**What you need to do:**
Find the word "nome" in the records below. List each line containing it.

Items from a data source
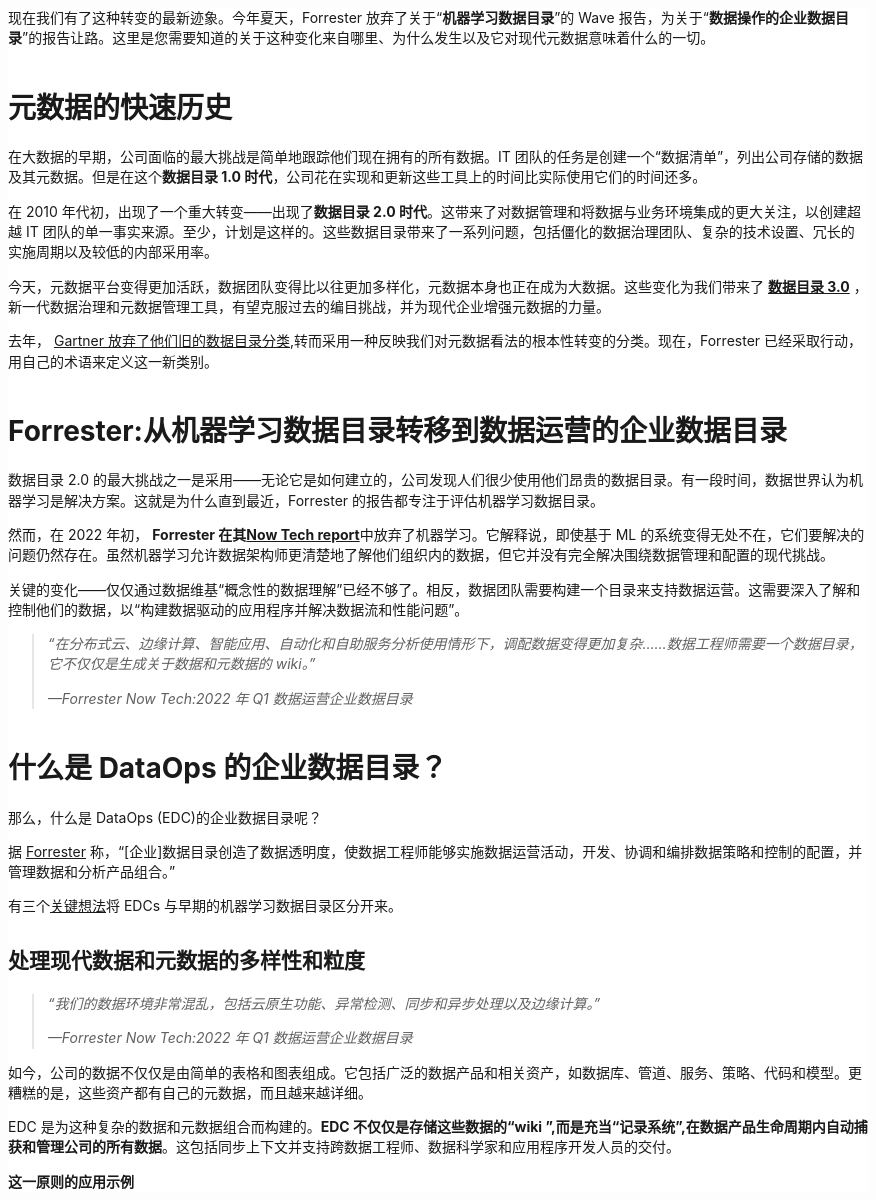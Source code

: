 现在我们有了这种转变的最新迹象。今年夏天，Forrester 放弃了关于“**机器学习数据目录**”的 Wave 报告，为关于“**数据操作的企业数据目录**”的报告让路。这里是您需要知道的关于这种变化来自哪里、为什么发生以及它对现代元数据意味着什么的一切。

# 元数据的快速历史

在大数据的早期，公司面临的最大挑战是简单地跟踪他们现在拥有的所有数据。IT 团队的任务是创建一个“数据清单”，列出公司存储的数据及其元数据。但是在这个**数据目录 1.0 时代**，公司花在实现和更新这些工具上的时间比实际使用它们的时间还多。

在 2010 年代初，出现了一个重大转变——出现了**数据目录 2.0 时代**。这带来了对数据管理和将数据与业务环境集成的更大关注，以创建超越 IT 团队的单一事实来源。至少，计划是这样的。这些数据目录带来了一系列问题，包括僵化的数据治理团队、复杂的技术设置、冗长的实施周期以及较低的内部采用率。

今天，元数据平台变得更加活跃，数据团队变得比以往更加多样化，元数据本身也正在成为大数据。这些变化为我们带来了 [**数据目录 3.0**](/data-catalog-3-0-modern-metadata-for-the-modern-data-stack-ec621f593dcf) ，新一代数据治理和元数据管理工具，有望克服过去的编目挑战，并为现代企业增强元数据的力量。

去年， [Gartner 放弃了他们旧的数据目录分类](/the-gartner-magic-quadrant-for-metadata-management-was-just-scrapped-d84b2543f989),转而采用一种反映我们对元数据看法的根本性转变的分类。现在，Forrester 已经采取行动，用自己的术语来定义这一新类别。

# Forrester:从机器学习数据目录转移到数据运营的企业数据目录

数据目录 2.0 的最大挑战之一是采用——无论它是如何建立的，公司发现人们很少使用他们昂贵的数据目录。有一段时间，数据世界认为机器学习是解决方案。这就是为什么直到最近，Forrester 的报告都专注于评估机器学习数据目录。

然而，在 2022 年初， **Forrester 在其**[**Now Tech report**](https://www.forrester.com/report/now-tech-enterprise-data-catalogs-for-dataops-q1-2022/RES177115)中放弃了机器学习。它解释说，即使基于 ML 的系统变得无处不在，它们要解决的问题仍然存在。虽然机器学习允许数据架构师更清楚地了解他们组织内的数据，但它并没有完全解决围绕数据管理和配置的现代挑战。

关键的变化——仅仅通过数据维基“概念性的数据理解”已经不够了。相反，数据团队需要构建一个目录来支持数据运营。这需要深入了解和控制他们的数据，以“构建数据驱动的应用程序并解决数据流和性能问题”。

> *“在分布式云、边缘计算、智能应用、自动化和自助服务分析使用情形下，调配数据变得更加复杂……数据工程师需要一个数据目录，它不仅仅是生成关于数据和元数据的 wiki。”*
> 
> *—Forrester Now Tech:2022 年 Q1 数据运营企业数据目录*

# 什么是 DataOps 的企业数据目录？

那么，什么是 DataOps (EDC)的企业数据目录呢？

据 [Forrester](https://www.forrester.com/report/now-tech-enterprise-data-catalogs-for-dataops-q1-2022/RES177115) 称，“[企业]数据目录创造了数据透明度，使数据工程师能够实施数据运营活动，开发、协调和编排数据策略和控制的配置，并管理数据和分析产品组合。”

有三个[关键想法](https://atlan.com/forrester-wave/)将 EDCs 与早期的机器学习数据目录区分开来。

## 处理现代数据和元数据的多样性和粒度

> *“我们的数据环境非常混乱，包括云原生功能、异常检测、同步和异步处理以及边缘计算。”*
> 
> *—Forrester Now Tech:2022 年 Q1 数据运营企业数据目录*

如今，公司的数据不仅仅是由简单的表格和图表组成。它包括广泛的数据产品和相关资产，如数据库、管道、服务、策略、代码和模型。更糟糕的是，这些资产都有自己的元数据，而且越来越详细。

EDC 是为这种复杂的数据和元数据组合而构建的。**EDC 不仅仅是存储这些数据的“wiki ”,而是充当“记录系统”,在数据产品生命周期内自动捕获和管理公司的所有数据**。这包括同步上下文并支持跨数据工程师、数据科学家和应用程序开发人员的交付。

**这一原则的应用示例**
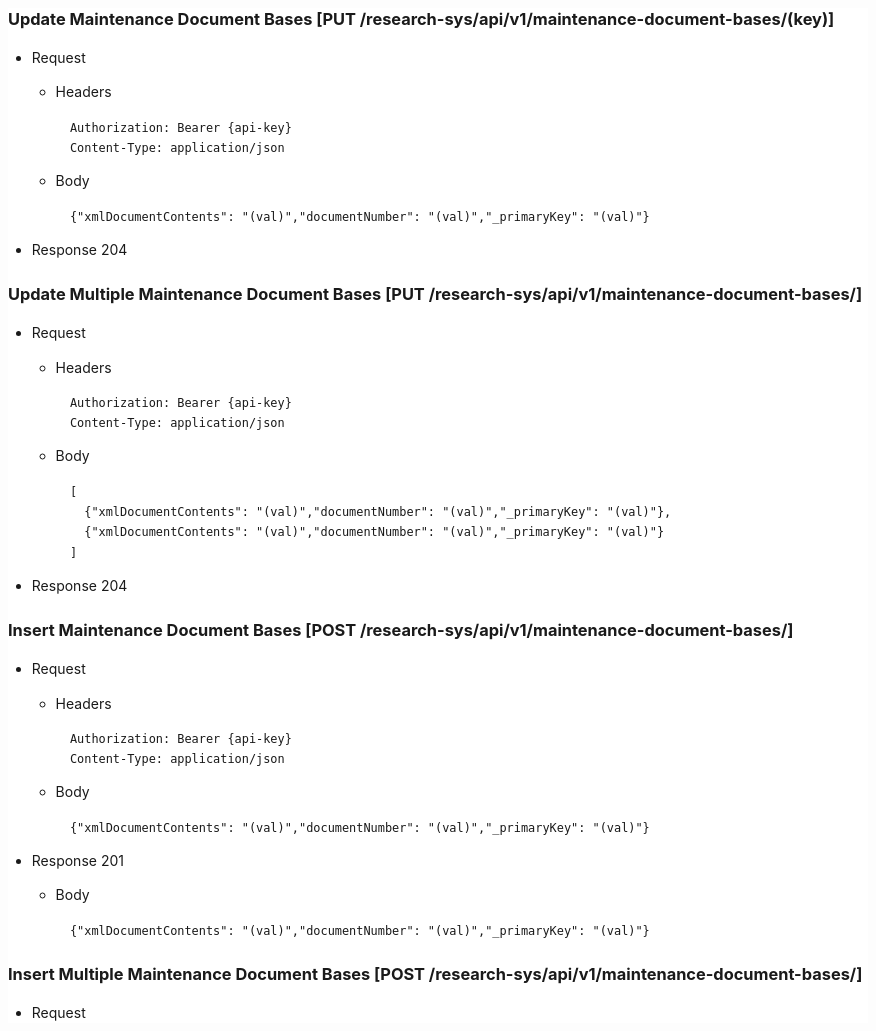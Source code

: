 ### Update Maintenance Document Bases [PUT /research-sys/api/v1/maintenance-document-bases/(key)]

+ Request

    + Headers

            Authorization: Bearer {api-key}   
            Content-Type: application/json

    + Body
    
            {"xmlDocumentContents": "(val)","documentNumber": "(val)","_primaryKey": "(val)"}
			
+ Response 204

### Update Multiple Maintenance Document Bases [PUT /research-sys/api/v1/maintenance-document-bases/]

+ Request

    + Headers

            Authorization: Bearer {api-key}   
            Content-Type: application/json

    + Body
    
            [
              {"xmlDocumentContents": "(val)","documentNumber": "(val)","_primaryKey": "(val)"},
              {"xmlDocumentContents": "(val)","documentNumber": "(val)","_primaryKey": "(val)"}
            ]
			
+ Response 204

### Insert Maintenance Document Bases [POST /research-sys/api/v1/maintenance-document-bases/]

+ Request

    + Headers

            Authorization: Bearer {api-key}   
            Content-Type: application/json

    + Body
    
            {"xmlDocumentContents": "(val)","documentNumber": "(val)","_primaryKey": "(val)"}
			
+ Response 201
    
    + Body
            
            {"xmlDocumentContents": "(val)","documentNumber": "(val)","_primaryKey": "(val)"}
            
### Insert Multiple Maintenance Document Bases [POST /research-sys/api/v1/maintenance-document-bases/]

+ Request
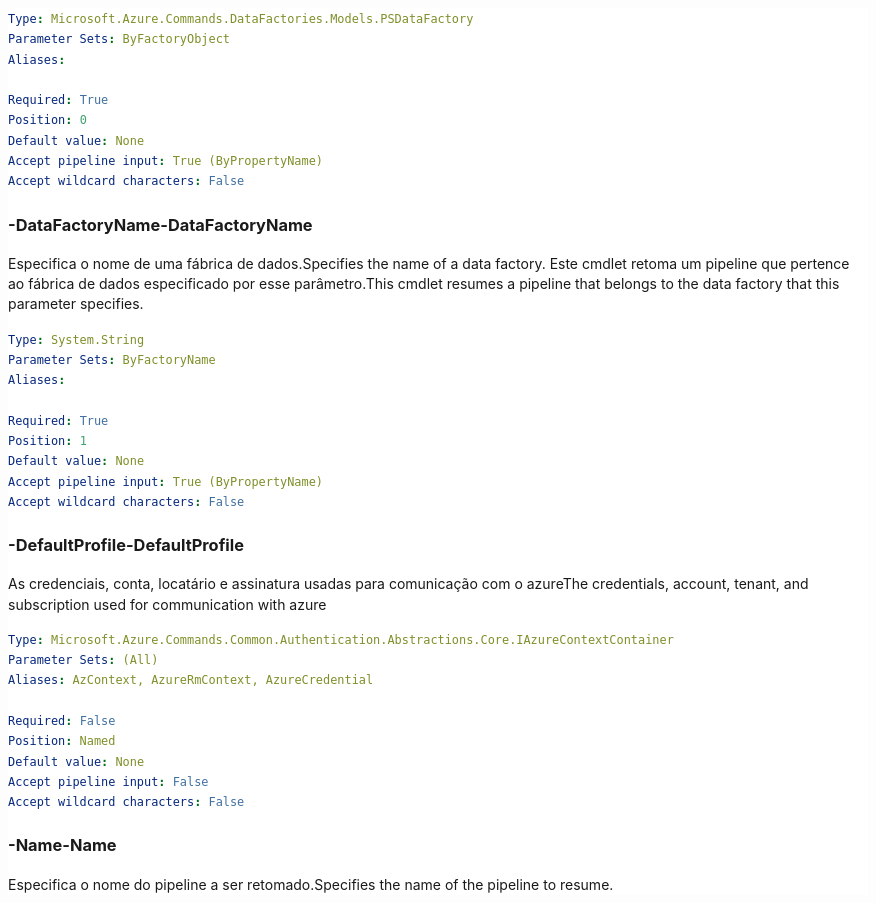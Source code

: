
 ```yaml
Type: Microsoft.Azure.Commands.DataFactories.Models.PSDataFactory
Parameter Sets: ByFactoryObject
Aliases:

Required: True
Position: 0
Default value: None
Accept pipeline input: True (ByPropertyName)
Accept wildcard characters: False
```

### <span data-ttu-id="c825e-121">-DataFactoryName</span><span class="sxs-lookup"><span data-stu-id="c825e-121">-DataFactoryName</span></span>
<span data-ttu-id="c825e-122">Especifica o nome de uma fábrica de dados.</span><span class="sxs-lookup"><span data-stu-id="c825e-122">Specifies the name of a data factory.</span></span>
<span data-ttu-id="c825e-123">Este cmdlet retoma um pipeline que pertence ao fábrica de dados especificado por esse parâmetro.</span><span class="sxs-lookup"><span data-stu-id="c825e-123">This cmdlet resumes a pipeline that belongs to the data factory that this parameter specifies.</span></span>

```yaml
Type: System.String
Parameter Sets: ByFactoryName
Aliases:

Required: True
Position: 1
Default value: None
Accept pipeline input: True (ByPropertyName)
Accept wildcard characters: False
```

### <span data-ttu-id="c825e-124">-DefaultProfile</span><span class="sxs-lookup"><span data-stu-id="c825e-124">-DefaultProfile</span></span>
<span data-ttu-id="c825e-125">As credenciais, conta, locatário e assinatura usadas para comunicação com o azure</span><span class="sxs-lookup"><span data-stu-id="c825e-125">The credentials, account, tenant, and subscription used for communication with azure</span></span>

```yaml
Type: Microsoft.Azure.Commands.Common.Authentication.Abstractions.Core.IAzureContextContainer
Parameter Sets: (All)
Aliases: AzContext, AzureRmContext, AzureCredential

Required: False
Position: Named
Default value: None
Accept pipeline input: False
Accept wildcard characters: False
```

### <span data-ttu-id="c825e-126">-Name</span><span class="sxs-lookup"><span data-stu-id="c825e-126">-Name</span></span>
<span data-ttu-id="c825e-127">Especifica o nome do pipeline a ser retomado.</span><span class="sxs-lookup"><span data-stu-id="c825e-127">Specifies the name of the pipeline to resume.</span></span>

**Answer to this problem:**
<span data-ttu-id="c825e-122">Especifica o nome de uma fábrica de dados.</span><span class="sxs-lookup"><span data-stu-id="c825e-122">Specifies the name of a data factory.</span></span>
<span data-ttu-id="c825e-127">Especifica o nome do pipeline a ser retomado.</span><span class="sxs-lookup"><span data-stu-id="c825e-127">Specifies the name of the pipeline to resume.</span></span>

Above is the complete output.